I Will Go To Any Length
"Believing in progress does not mean believing that any progress has yet been made." Franz Kafka (The Third Notebook, December 4, 1917)
Striving for progress and not for perfection is an important tenet of a recovery program. I didn’t drink today. I didn’t drink yesterday or the day before, but today I felt stagnant. It has been a hard day. Even though I didn’t drink I did not work my program. Yes, I got up. I prayed. I meditated. I thanked my God for letting me wake up sober. I read my big book. I went to work and met my obligations. Then, I had a few thoughts and I stayed there in my head. I didn’t pray. I didn’t call another alcoholic. I didn’t do anything to help another person. I did text my sponsor, but I pretended all was well. I almost didn’t go to a meeting. I wanted to go home and be a recluse. But, I knew I needed to go to a meeting. I am grateful for the fellowship of other alcoholics because they remind me that when I get into my thoughts and stay there I have the tools to move me forward. When I get down or when I have negative thoughts I know how to stop the tape. I can pray. I can meditate. I can call another alcoholic. I can help someone. I did none of these.
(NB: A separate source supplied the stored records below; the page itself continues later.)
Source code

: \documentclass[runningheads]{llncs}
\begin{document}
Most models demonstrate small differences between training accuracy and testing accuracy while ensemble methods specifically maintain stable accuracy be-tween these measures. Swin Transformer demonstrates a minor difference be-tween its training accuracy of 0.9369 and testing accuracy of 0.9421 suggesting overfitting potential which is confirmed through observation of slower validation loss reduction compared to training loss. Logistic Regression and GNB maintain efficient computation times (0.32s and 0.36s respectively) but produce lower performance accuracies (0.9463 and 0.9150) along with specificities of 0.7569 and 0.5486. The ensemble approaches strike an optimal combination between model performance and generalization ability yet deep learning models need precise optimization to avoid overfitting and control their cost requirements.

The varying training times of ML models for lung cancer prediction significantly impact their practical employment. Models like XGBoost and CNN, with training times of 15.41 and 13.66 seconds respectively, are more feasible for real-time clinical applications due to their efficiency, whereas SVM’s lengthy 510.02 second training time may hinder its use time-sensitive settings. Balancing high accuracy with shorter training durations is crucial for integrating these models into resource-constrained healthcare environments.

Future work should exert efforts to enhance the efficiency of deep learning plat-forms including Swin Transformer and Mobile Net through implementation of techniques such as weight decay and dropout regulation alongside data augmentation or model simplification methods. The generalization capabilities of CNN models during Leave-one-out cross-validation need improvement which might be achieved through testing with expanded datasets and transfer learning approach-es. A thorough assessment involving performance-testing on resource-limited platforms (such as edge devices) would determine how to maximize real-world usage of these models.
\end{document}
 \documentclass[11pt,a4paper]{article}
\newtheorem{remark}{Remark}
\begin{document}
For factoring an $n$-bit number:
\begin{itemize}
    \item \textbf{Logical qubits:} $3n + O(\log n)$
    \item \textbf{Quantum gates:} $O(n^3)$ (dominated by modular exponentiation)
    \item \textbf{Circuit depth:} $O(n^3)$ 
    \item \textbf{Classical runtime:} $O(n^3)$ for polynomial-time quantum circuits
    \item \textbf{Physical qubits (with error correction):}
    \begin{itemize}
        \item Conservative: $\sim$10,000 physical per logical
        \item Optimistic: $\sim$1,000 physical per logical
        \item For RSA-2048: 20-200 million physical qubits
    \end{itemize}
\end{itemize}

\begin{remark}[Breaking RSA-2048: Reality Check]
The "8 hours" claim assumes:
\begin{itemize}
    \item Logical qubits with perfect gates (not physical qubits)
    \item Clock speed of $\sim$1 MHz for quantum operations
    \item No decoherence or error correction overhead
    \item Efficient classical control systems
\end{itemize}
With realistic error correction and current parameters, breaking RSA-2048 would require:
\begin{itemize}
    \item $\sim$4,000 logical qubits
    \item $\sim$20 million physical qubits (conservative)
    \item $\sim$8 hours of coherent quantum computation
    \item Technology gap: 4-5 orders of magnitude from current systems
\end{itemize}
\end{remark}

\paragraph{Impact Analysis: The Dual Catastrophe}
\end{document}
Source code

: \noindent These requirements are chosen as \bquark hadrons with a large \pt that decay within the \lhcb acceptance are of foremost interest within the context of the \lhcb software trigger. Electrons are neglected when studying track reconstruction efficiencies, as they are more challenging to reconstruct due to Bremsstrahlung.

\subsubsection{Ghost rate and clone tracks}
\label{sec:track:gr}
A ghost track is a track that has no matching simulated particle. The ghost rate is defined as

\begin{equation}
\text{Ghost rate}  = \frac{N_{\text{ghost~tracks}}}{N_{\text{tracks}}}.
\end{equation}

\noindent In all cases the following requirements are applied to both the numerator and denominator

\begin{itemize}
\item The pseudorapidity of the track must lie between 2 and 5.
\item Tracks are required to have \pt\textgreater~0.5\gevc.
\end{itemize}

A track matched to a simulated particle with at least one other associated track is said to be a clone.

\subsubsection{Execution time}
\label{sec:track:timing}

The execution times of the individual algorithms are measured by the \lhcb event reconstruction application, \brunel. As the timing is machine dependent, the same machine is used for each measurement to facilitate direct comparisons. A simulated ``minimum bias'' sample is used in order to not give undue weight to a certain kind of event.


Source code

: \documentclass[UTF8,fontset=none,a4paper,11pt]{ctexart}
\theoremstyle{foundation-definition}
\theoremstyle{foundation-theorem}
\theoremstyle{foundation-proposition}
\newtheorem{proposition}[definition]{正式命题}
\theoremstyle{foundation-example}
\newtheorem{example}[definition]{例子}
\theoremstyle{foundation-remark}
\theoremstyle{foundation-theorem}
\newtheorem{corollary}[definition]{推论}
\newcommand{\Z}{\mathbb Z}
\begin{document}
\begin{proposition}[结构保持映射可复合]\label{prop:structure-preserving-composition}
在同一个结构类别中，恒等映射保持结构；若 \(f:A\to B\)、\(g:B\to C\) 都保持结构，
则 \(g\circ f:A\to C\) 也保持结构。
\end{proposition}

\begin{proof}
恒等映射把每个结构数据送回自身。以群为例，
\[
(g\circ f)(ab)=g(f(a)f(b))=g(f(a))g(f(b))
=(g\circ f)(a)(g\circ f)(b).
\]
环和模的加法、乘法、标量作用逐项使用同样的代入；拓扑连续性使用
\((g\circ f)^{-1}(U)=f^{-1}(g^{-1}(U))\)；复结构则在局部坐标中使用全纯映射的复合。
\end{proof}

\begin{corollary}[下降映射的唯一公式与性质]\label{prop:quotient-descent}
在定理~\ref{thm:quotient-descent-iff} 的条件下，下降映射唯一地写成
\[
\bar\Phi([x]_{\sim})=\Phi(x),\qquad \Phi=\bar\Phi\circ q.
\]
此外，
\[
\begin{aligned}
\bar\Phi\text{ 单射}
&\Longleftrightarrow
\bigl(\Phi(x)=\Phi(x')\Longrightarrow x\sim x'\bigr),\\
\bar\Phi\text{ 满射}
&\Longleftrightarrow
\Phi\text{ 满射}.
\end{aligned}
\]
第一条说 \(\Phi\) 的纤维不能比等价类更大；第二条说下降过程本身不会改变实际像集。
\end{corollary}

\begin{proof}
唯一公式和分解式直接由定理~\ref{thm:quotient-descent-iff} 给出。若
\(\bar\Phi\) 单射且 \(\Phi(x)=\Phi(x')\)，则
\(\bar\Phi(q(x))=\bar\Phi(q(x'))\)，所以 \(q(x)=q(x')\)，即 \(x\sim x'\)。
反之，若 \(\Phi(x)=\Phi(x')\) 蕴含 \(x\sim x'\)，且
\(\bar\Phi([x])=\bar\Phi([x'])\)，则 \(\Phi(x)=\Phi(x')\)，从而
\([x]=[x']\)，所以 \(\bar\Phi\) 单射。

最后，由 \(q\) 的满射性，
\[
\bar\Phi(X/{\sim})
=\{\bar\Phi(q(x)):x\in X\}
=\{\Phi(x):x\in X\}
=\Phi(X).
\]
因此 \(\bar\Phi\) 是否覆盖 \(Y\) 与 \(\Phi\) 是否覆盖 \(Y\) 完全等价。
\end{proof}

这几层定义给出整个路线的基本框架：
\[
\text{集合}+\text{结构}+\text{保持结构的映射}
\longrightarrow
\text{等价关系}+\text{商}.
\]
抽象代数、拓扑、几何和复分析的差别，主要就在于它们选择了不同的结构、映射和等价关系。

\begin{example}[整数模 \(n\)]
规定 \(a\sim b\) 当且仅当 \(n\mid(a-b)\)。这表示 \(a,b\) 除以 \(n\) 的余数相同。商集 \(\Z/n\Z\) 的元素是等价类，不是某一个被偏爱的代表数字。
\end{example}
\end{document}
Many people have ups and downs and have to deal with these emotions. I am not unique. What separates alcoholics is that we can’t go home and be a recluse on days like this. We must be willing to go to any length to stay sober. I didn’t have a desire to drink today, but if I had not gone to a meeting I would have gone home and stayed in my self. Staying in my self is what keeps me from progressing in my recovery. When I don’t progress I drink. I am grateful for the little bit of progress that kept me sober today.